LÁCTEOS
Ninguna enfermedad tiene una sola causa, pero ninguna enfermedad puede solucionarse realmente hasta que no se desarticulen todas sus causas y éstas difieren de persona a persona, más que de enfermedad a enfermedad. Una misma causa puede provocar diversas enfermedades según con qué otras causas se combine y de qué persona se trate. Esto es fácilmente evidente en el caso de los lácteos como causa de enfermedad. Muchas veces con sólo dejar hasta la última gota o porción de ellos, desaparecen en poco tiempo las enfermedades que a continuación mencionaremos, lo cual es una prueba innegable de la correlación causa-efecto y esto se reconfirma más aún si al reincorporar su consumo, aunque sea ocasionalmente, la enfermedad vuelve a aparecer.

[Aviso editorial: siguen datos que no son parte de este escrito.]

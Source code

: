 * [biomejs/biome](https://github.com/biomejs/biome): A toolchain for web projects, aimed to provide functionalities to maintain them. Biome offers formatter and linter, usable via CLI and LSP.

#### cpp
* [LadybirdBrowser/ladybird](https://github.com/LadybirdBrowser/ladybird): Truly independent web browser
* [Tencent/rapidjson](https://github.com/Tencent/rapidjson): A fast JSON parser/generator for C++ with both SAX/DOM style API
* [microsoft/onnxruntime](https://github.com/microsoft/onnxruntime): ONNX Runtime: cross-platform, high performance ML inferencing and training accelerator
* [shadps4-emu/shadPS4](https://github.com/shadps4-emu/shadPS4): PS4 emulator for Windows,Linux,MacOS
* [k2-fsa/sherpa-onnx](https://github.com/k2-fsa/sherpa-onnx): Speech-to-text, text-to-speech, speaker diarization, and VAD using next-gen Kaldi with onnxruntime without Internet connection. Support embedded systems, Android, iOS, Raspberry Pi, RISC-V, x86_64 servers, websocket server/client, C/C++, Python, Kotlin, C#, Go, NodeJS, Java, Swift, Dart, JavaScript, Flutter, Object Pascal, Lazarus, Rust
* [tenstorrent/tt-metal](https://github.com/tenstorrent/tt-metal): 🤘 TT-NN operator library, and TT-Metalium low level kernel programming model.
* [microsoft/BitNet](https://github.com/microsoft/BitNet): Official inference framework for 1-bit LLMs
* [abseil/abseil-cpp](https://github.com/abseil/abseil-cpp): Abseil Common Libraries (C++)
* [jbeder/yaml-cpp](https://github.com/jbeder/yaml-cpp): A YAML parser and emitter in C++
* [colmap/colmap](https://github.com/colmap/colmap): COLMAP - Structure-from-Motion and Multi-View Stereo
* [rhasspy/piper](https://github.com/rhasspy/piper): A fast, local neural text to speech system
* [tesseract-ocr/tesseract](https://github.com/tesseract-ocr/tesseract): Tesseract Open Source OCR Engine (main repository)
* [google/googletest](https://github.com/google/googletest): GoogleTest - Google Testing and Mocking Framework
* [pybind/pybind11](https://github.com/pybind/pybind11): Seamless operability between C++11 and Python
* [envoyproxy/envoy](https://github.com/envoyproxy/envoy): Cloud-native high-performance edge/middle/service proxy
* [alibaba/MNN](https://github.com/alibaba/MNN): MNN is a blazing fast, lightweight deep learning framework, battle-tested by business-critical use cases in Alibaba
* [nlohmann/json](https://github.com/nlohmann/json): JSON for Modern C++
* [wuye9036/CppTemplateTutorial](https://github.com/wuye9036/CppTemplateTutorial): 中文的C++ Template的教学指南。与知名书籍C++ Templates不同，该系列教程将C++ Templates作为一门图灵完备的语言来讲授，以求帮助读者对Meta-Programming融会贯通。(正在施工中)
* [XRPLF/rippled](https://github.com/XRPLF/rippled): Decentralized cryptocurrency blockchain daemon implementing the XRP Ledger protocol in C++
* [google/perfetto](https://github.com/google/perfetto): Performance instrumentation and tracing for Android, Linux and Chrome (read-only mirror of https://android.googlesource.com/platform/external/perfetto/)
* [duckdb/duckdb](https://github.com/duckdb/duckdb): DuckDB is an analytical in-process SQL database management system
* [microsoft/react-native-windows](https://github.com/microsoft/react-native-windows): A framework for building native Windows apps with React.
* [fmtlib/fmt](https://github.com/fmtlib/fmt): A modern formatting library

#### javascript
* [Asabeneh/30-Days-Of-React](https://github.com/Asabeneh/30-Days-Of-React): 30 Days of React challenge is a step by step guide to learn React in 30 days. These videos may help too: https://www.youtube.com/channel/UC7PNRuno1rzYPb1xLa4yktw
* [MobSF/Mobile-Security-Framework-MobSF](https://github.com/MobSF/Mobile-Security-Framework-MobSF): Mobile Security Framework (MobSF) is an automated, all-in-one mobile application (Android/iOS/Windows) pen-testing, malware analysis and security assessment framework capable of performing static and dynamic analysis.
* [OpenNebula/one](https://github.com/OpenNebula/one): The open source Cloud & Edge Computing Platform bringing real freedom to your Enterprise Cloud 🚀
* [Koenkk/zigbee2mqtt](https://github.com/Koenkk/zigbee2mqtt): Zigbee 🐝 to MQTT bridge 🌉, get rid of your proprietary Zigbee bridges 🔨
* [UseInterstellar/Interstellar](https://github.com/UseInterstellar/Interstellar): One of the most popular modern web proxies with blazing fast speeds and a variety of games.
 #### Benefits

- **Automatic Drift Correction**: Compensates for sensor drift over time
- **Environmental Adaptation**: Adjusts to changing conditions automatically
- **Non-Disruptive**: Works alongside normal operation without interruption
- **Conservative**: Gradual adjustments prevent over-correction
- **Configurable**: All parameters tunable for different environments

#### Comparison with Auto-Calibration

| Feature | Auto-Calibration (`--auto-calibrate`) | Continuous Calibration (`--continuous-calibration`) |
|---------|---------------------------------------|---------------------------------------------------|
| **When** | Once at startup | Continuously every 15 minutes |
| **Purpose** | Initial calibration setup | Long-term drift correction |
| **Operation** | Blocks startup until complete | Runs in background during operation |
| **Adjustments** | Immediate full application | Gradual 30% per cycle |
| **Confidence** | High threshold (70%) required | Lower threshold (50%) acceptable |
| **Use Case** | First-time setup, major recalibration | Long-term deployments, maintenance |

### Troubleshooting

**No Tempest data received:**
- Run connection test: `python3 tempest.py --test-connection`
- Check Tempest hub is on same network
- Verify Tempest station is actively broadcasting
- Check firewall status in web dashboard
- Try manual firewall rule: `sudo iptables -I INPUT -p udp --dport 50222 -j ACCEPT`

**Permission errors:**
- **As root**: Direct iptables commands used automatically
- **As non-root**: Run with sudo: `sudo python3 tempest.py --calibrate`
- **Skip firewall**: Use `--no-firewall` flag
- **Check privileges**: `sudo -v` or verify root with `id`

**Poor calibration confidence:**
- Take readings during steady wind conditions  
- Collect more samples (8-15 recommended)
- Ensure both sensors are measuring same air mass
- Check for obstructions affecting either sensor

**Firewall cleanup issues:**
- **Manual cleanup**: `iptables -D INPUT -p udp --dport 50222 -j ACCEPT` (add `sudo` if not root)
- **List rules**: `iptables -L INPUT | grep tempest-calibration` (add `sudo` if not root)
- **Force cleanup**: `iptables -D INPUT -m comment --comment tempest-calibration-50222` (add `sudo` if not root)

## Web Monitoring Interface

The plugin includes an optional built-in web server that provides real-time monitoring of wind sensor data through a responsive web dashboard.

Pero si no alcanza para superar la
enfermedad, sólo con la supresión absoluta de estos productos,
por lo menos no seguiremos echando leña al fuego.
El desafío será seguir buscando artesanal y pormenorizadamente
el resto de causas y la mejor estrategia para eliminarlas una a
una y permitir con esto y de otras formas complementarias, que
vuelva a actuar en plenitud la Fuerza Natural de Autocuración
que Hipócrates, el padre de la Medicina, tan magistralmente
describió.
Experimente cómo cambia su salud eliminando los lácteos por
completo al menos por tres meses y saque sus propias
conclusiones. Su cuerpo, seguramente, no le va a mentir. Pero,
por favor, no deje los lácteos sin dejar la carne y sus
derivados, ni la carne sin dejar los lácteos, pues el remedio
puede ser peor que la enfermedad.
Si usted cree que los lácteos son irreemplazables para el aporte de calcio pregúntese tan sólo: ¿de dónde saca la vaca el calcio que se encuentra en la leche? Las fuentes vegetales son mejores que las animales, también para el ser humano incluyendo al bebé, con excepción de la leche materna. Tampoco le tema a la osteoporosis por dejar los lácteos, porque como verá, en vez de evitarla, la generan. Las pruebas son irrefutables.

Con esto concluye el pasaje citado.